Jeżeli ktoś się przedstawia jako opozycja totalna, to przekracza granicę zdrowego rozsądku – podkreślił prof. Legutko

Europoseł odniósł się do planowej demonstracji KOD-u – Opozycja sama się sytuuje na coraz większym marginesie, mając mniejsze poparcie. Widać że jest związek między radykalizmem a słabnącym poparciem

 

 

W ostatnią niedzielę 4 grudnia w Europie doszło do dwóch istotnych aktów wyborczych. W Austrii odbyła się powtórnie druga tura wyborów prezydenckich, natomiast włosi głosowali w referendum konstytucyjnym.

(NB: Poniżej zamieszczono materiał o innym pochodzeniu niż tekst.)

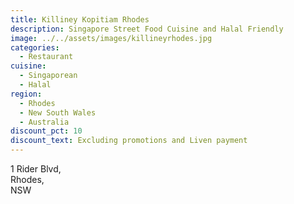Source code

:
 ```yaml
---
title: Killiney Kopitiam Rhodes
description: Singapore Street Food Cuisine and Halal Friendly
image: ../../assets/images/killineyrhodes.jpg
categories:
  - Restaurant
cuisine:
  - Singaporean
  - Halal
region:
  - Rhodes
  - New South Wales
  - Australia
discount_pct: 10
discount_text: Excluding promotions and Liven payment
---
```


1 Rider Blvd,\
Rhodes,\
NSW
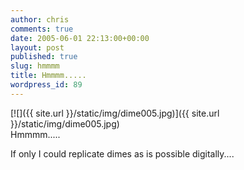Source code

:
 ```yaml
---
author: chris
comments: true
date: 2005-06-01 22:13:00+00:00
layout: post
published: true
slug: hmmmm
title: Hmmmm.....
wordpress_id: 89
---
```


[![]({{ site.url }}/static/img/dime005.jpg)]({{ site.url }}/static/img/dime005.jpg)  
Hmmmm.....  
  
If only I could replicate dimes as is possible digitally....
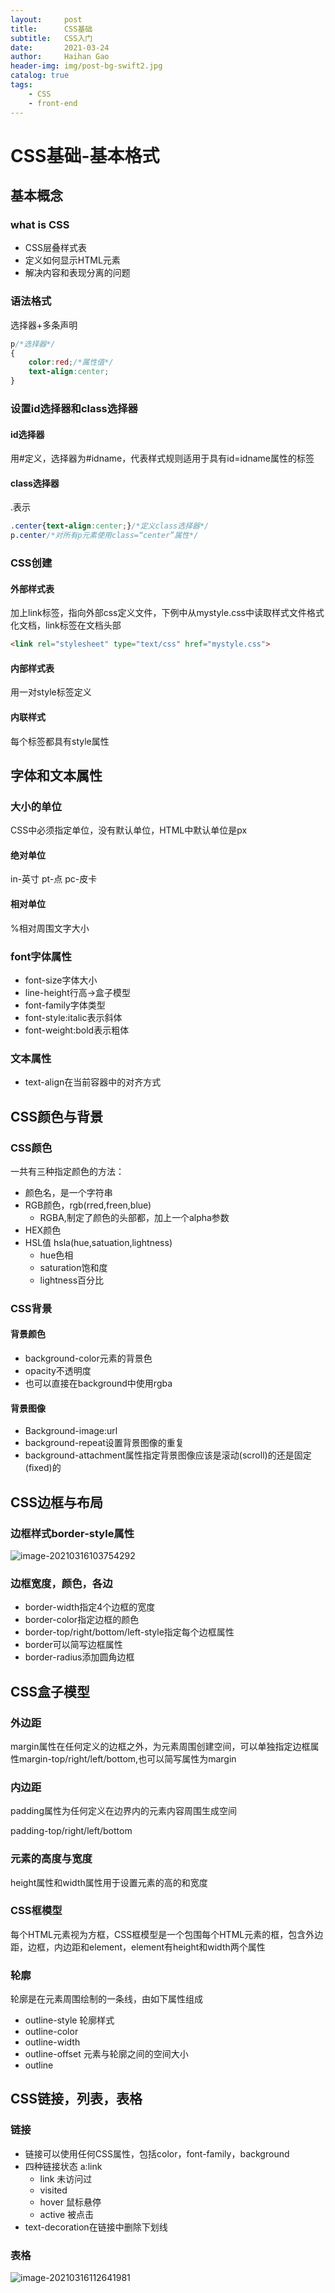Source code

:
 ```yaml
---
layout:     post
title:      CSS基础
subtitle:   CSS入门
date:       2021-03-24
author:     Haihan Gao
header-img: img/post-bg-swift2.jpg
catalog: true
tags:
    - CSS
    - front-end
---
```

# CSS基础-基本格式

## 基本概念

### what is CSS

* CSS层叠样式表
* 定义如何显示HTML元素
* 解决内容和表现分离的问题

### 语法格式

选择器+多条声明

```css
p/*选择器*/
{
    color:red;/*属性值*/
    text-align:center;
}
```

### 设置id选择器和class选择器

#### id选择器

用#定义，选择器为#idname，代表样式规则适用于具有id=idname属性的标签

#### class选择器

.表示

```css
.center{text-align:center;}/*定义class选择器*/
p.center/*对所有p元素使用class=“center”属性*/
```

### CSS创建

#### 外部样式表

加上link标签，指向外部css定义文件，下例中从mystyle.css中读取样式文件格式化文档，link标签在文档头部

```html
<link rel="stylesheet" type="text/css" href="mystyle.css">
```

#### 内部样式表

用一对style标签定义

#### 内联样式

每个标签都具有style属性

## 字体和文本属性

### 大小的单位

CSS中必须指定单位，没有默认单位，HTML中默认单位是px

#### 绝对单位

in-英寸 pt-点 pc-皮卡

#### 相对单位

%相对周围文字大小

### font字体属性

* font-size字体大小
* line-height行高->盒子模型
* font-family字体类型
* font-style:italic表示斜体
* font-weight:bold表示粗体

### 文本属性

* text-align在当前容器中的对齐方式

## CSS颜色与背景

### CSS颜色

一共有三种指定颜色的方法：

* 颜色名，是一个字符串
* RGB颜色，rgb(rred,freen,blue)
  * RGBA,制定了颜色的头部都，加上一个alpha参数
* HEX颜色
* HSL值 hsla(hue,satuation,lightness)
  * hue色相
  * saturation饱和度
  * lightness百分比

### CSS背景

#### 背景颜色

* background-color元素的背景色
* opacity不透明度
* 也可以直接在background中使用rgba

#### 背景图像

* Background-image:url
* background-repeat设置背景图像的重复
* background-attachment属性指定背景图像应该是滚动(scroll)的还是固定(fixed)的

## CSS边框与布局

### 边框样式border-style属性

![image-20210316103754292](C:\Users\Lenovo\AppData\Roaming\Typora\typora-user-images\image-20210316103754292.png)

### 边框宽度，颜色，各边

* border-width指定4个边框的宽度
* border-color指定边框的颜色
* border-top/right/bottom/left-style指定每个边框属性
* border可以简写边框属性
* border-radius添加圆角边框

## CSS盒子模型

### 外边距

margin属性在任何定义的边框之外，为元素周围创建空间，可以单独指定边框属性margin-top/right/left/bottom,也可以简写属性为margin

### 内边距

padding属性为任何定义在边界内的元素内容周围生成空间

padding-top/right/left/bottom

### 元素的高度与宽度

height属性和width属性用于设置元素的高的和宽度

### CSS框模型

每个HTML元素视为方框，CSS框模型是一个包围每个HTML元素的框，包含外边距，边框，内边距和element，element有height和width两个属性

### 轮廓

轮廓是在元素周围绘制的一条线，由如下属性组成

* outline-style 轮廓样式
* outline-color 
* outline-width
* outline-offset 元素与轮廓之间的空间大小
* outline

## CSS链接，列表，表格

### 链接

* 链接可以使用任何CSS属性，包括color，font-family，background
* 四种链接状态 a:link
  * link 未访问过
  * visited
  * hover 鼠标悬停
  * active 被点击
* text-decoration在链接中删除下划线

### 表格

![image-20210316112641981](C:\Users\Lenovo\AppData\Roaming\Typora\typora-user-images\image-20210316112641981.png)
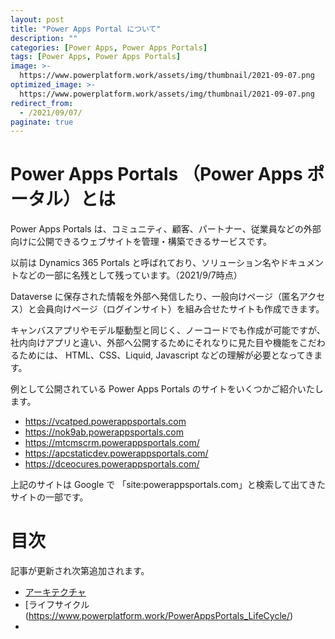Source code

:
 ```yaml
---
layout: post
title: "Power Apps Portal について"
description: ""
categories: [Power Apps, Power Apps Portals]
tags: [Power Apps, Power Apps Portals]
image: >-
  https://www.powerplatform.work/assets/img/thumbnail/2021-09-07.png
optimized_image: >-
  https://www.powerplatform.work/assets/img/thumbnail/2021-09-07.png
redirect_from:
  - /2021/09/07/
paginate: true
---
```


# Power Apps Portals （Power Apps ポータル）とは

Power Apps Portals は、コミュニティ、顧客、パートナー、従業員などの外部向けに公開できるウェブサイトを管理・構築できるサービスです。

以前は Dynamics 365 Portals と呼ばれており、ソリューション名やドキュメントなどの一部に名残として残っています。（2021/9/7時点）

Dataverse に保存された情報を外部へ発信したり、一般向けページ（匿名アクセス）と会員向けページ（ログインサイト）を組み合せたサイトも作成できます。

キャンバスアプリやモデル駆動型と同じく、ノーコードでも作成が可能ですが、社内向けアプリと違い、外部へ公開するためにそれなりに見た目や機能をこだわるためには、 HTML、CSS、Liquid, Javascript などの理解が必要となってきます。

例として公開されている Power Apps Portals のサイトをいくつかご紹介いたします。

- https://vcatped.powerappsportals.com
- https://nok9ab.powerappsportals.com
- https://mtcmscrm.powerappsportals.com/
- https://apcstaticdev.powerappsportals.com/
- https://dceocures.powerappsportals.com/

上記のサイトは Google で 「site:powerappsportals.com」と検索して出てきたサイトの一部です。

# 目次

記事が更新され次第追加されます。

- [アーキテクチャ](https://www.powerplatform.work/PowerAppsPortals_Architecture/)
- [ライフサイクル(https://www.powerplatform.work/PowerAppsPortals_LifeCycle/)
-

Wyniki komentował prof. Ryszard Legutko:

Lewica ucieszyła się wynikiem wyborów w Austrii, natomiast zmartwiły ją wyniki referendum we Włoszech. Dla lewicy poniedziałek był taki słodko-kwaśny. Atmosfera w Brukseli jest nerwowa – podkreślił gość Poranka Wnet, odnosząc się do retoryki stosowanej przez zwolenników obecnego kształtu wspólnoty – Lewica Brukselska lubi mówić o zagrożeniu populizmem, co przypomina rolę jaką w krajach socjalistycznych ogrywali imperialiści, jako wichrzyciele.

 

W Brukseli mówi się o kryzysie, ale winą za jego wywołanie obarcza się polityków chcących reformy wspólnoty, wspomnianych populistów. Linią establishmentu brukselskiego jest brak jakichkolwiek ustępstw i dążenie do dalszej integracji – podkreślił prof. Ryszard Legutko, wiceprzewodniczący Europejskich Konserwatystów i Reformatorów, poseł do Parlamentu Europejskiego, polityk PiS.